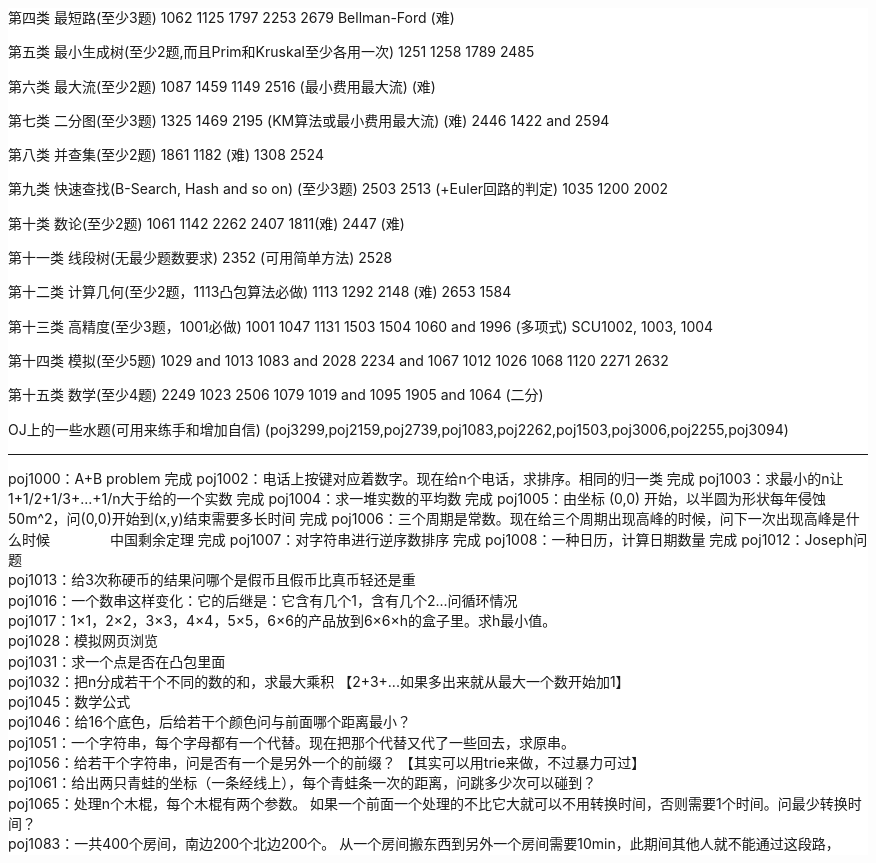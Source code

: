 第四类 最短路(至少3题)
1062 1125 1797 2253 2679 Bellman-Ford (难)

第五类 最小生成树(至少2题,而且Prim和Kruskal至少各用一次)
1251 1258 1789 2485

第六类 最大流(至少2题)
1087 1459 1149 2516 (最小费用最大流) (难)

第七类 二分图(至少3题)
1325 1469 2195 (KM算法或最小费用最大流) (难) 2446 1422 and 2594

第八类 并查集(至少2题)
1861 1182 (难) 1308 2524

第九类 快速查找(B-Search, Hash and so on) (至少3题)
2503 2513 (+Euler回路的判定) 1035 1200 2002

第十类 数论(至少2题)
1061 1142 2262 2407 1811(难) 2447 (难)

第十一类 线段树(无最少题数要求)
2352 (可用简单方法) 2528

第十二类 计算几何(至少2题，1113凸包算法必做)
1113 1292 2148 (难) 2653 1584

第十三类 高精度(至少3题，1001必做)
1001 1047 1131 1503 1504 1060 and 1996 (多项式) SCU1002, 1003, 1004 

第十四类 模拟(至少5题)
1029 and 1013 1083 and 2028 2234 and 1067 1012 1026 1068 1120 2271 2632

第十五类 数学(至少4题)
2249 1023 2506 1079 1019 and 1095 1905 and 1064 (二分)

OJ上的一些水题(可用来练手和增加自信)
(poj3299,poj2159,poj2739,poj1083,poj2262,poj1503,poj3006,poj2255,poj3094)



----------------

poj1000：A+B problem	完成
poj1002：电话上按键对应着数字。现在给n个电话，求排序。相同的归一类	完成
poj1003：求最小的n让1+1/2+1/3+...+1/n大于给的一个实数	完成
poj1004：求一堆实数的平均数	完成
poj1005：由坐标 (0,0) 开始，以半圆为形状每年侵蚀50m^2，问(0,0)开始到(x,y)结束需要多长时间	完成
poj1006：三个周期是常数。现在给三个周期出现高峰的时候，问下一次出现高峰是什么时候
　　　　中国剩余定理
完成
poj1007：对字符串进行逆序数排序	完成
poj1008：一种日历，计算日期数量	完成
poj1012：Joseph问题	 
poj1013：给3次称硬币的结果问哪个是假币且假币比真币轻还是重	 
poj1016：一个数串这样变化：它的后继是：它含有几个1，含有几个2...问循环情况	 
poj1017：1×1，2×2，3×3，4×4，5×5，6×6的产品放到6×6×h的盒子里。求h最小值。	 
poj1028：模拟网页浏览	 
poj1031：求一个点是否在凸包里面	 
poj1032：把n分成若干个不同的数的和，求最大乘积
【2+3+...如果多出来就从最大一个数开始加1】	 
poj1045：数学公式	 
poj1046：给16个底色，后给若干个颜色问与前面哪个距离最小？	 
poj1051：一个字符串，每个字母都有一个代替。现在把那个代替又代了一些回去，求原串。	 
poj1056：给若干个字符串，问是否有一个是另外一个的前缀？
【其实可以用trie来做，不过暴力可过】	 
poj1061：给出两只青蛙的坐标（一条经线上），每个青蛙条一次的距离，问跳多少次可以碰到？	 
poj1065：处理n个木棍，每个木棍有两个参数。
如果一个前面一个处理的不比它大就可以不用转换时间，否则需要1个时间。问最少转换时间？	 
poj1083：一共400个房间，南边200个北边200个。
从一个房间搬东西到另外一个房间需要10min，此期间其他人就不能通过这段路，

+-------+

== ASSIGNMENT ==
Write out all the records exactly, omitting the images.

== EXERCISE ANSWER ==
Source code

: 第四类 最短路(至少3题)
1062 1125 1797 2253 2679 Bellman-Ford (难)

第五类 最小生成树(至少2题,而且Prim和Kruskal至少各用一次)
1251 1258 1789 2485

第六类 最大流(至少2题)
1087 1459 1149 2516 (最小费用最大流) (难)

第七类 二分图(至少3题)
1325 1469 2195 (KM算法或最小费用最大流) (难) 2446 1422 and 2594

第八类 并查集(至少2题)
1861 1182 (难) 1308 2524

第九类 快速查找(B-Search, Hash and so on) (至少3题)
2503 2513 (+Euler回路的判定) 1035 1200 2002

第十类 数论(至少2题)
1061 1142 2262 2407 1811(难) 2447 (难)

第十一类 线段树(无最少题数要求)
2352 (可用简单方法) 2528

第十二类 计算几何(至少2题，1113凸包算法必做)
1113 1292 2148 (难) 2653 1584

第十三类 高精度(至少3题，1001必做)
1001 1047 1131 1503 1504 1060 and 1996 (多项式) SCU1002, 1003, 1004 

第十四类 模拟(至少5题)
1029 and 1013 1083 and 2028 2234 and 1067 1012 1026 1068 1120 2271 2632

第十五类 数学(至少4题)
2249 1023 2506 1079 1019 and 1095 1905 and 1064 (二分)

OJ上的一些水题(可用来练手和增加自信)
(poj3299,poj2159,poj2739,poj1083,poj2262,poj1503,poj3006,poj2255,poj3094)



----------------

poj1000：A+B problem	完成
poj1002：电话上按键对应着数字。现在给n个电话，求排序。相同的归一类	完成
poj1003：求最小的n让1+1/2+1/3+...+1/n大于给的一个实数	完成
poj1004：求一堆实数的平均数	完成
poj1005：由坐标 (0,0) 开始，以半圆为形状每年侵蚀50m^2，问(0,0)开始到(x,y)结束需要多长时间	完成
poj1006：三个周期是常数。现在给三个周期出现高峰的时候，问下一次出现高峰是什么时候
　　　　中国剩余定理
完成
poj1007：对字符串进行逆序数排序	完成
poj1008：一种日历，计算日期数量	完成
poj1012：Joseph问题	 
poj1013：给3次称硬币的结果问哪个是假币且假币比真币轻还是重	 
poj1016：一个数串这样变化：它的后继是：它含有几个1，含有几个2...问循环情况	 
poj1017：1×1，2×2，3×3，4×4，5×5，6×6的产品放到6×6×h的盒子里。求h最小值。	 
poj1028：模拟网页浏览	 
poj1031：求一个点是否在凸包里面	 
poj1032：把n分成若干个不同的数的和，求最大乘积
【2+3+...如果多出来就从最大一个数开始加1】	 
poj1045：数学公式	 
poj1046：给16个底色，后给若干个颜色问与前面哪个距离最小？	 
poj1051：一个字符串，每个字母都有一个代替。现在把那个代替又代了一些回去，求原串。	 
poj1056：给若干个字符串，问是否有一个是另外一个的前缀？
【其实可以用trie来做，不过暴力可过】	 
poj1061：给出两只青蛙的坐标（一条经线上），每个青蛙条一次的距离，问跳多少次可以碰到？	 
poj1065：处理n个木棍，每个木棍有两个参数。
如果一个前面一个处理的不比它大就可以不用转换时间，否则需要1个时间。问最少转换时间？	 
poj1083：一共400个房间，南边200个北边200个。
从一个房间搬东西到另外一个房间需要10min，此期间其他人就不能通过这段路，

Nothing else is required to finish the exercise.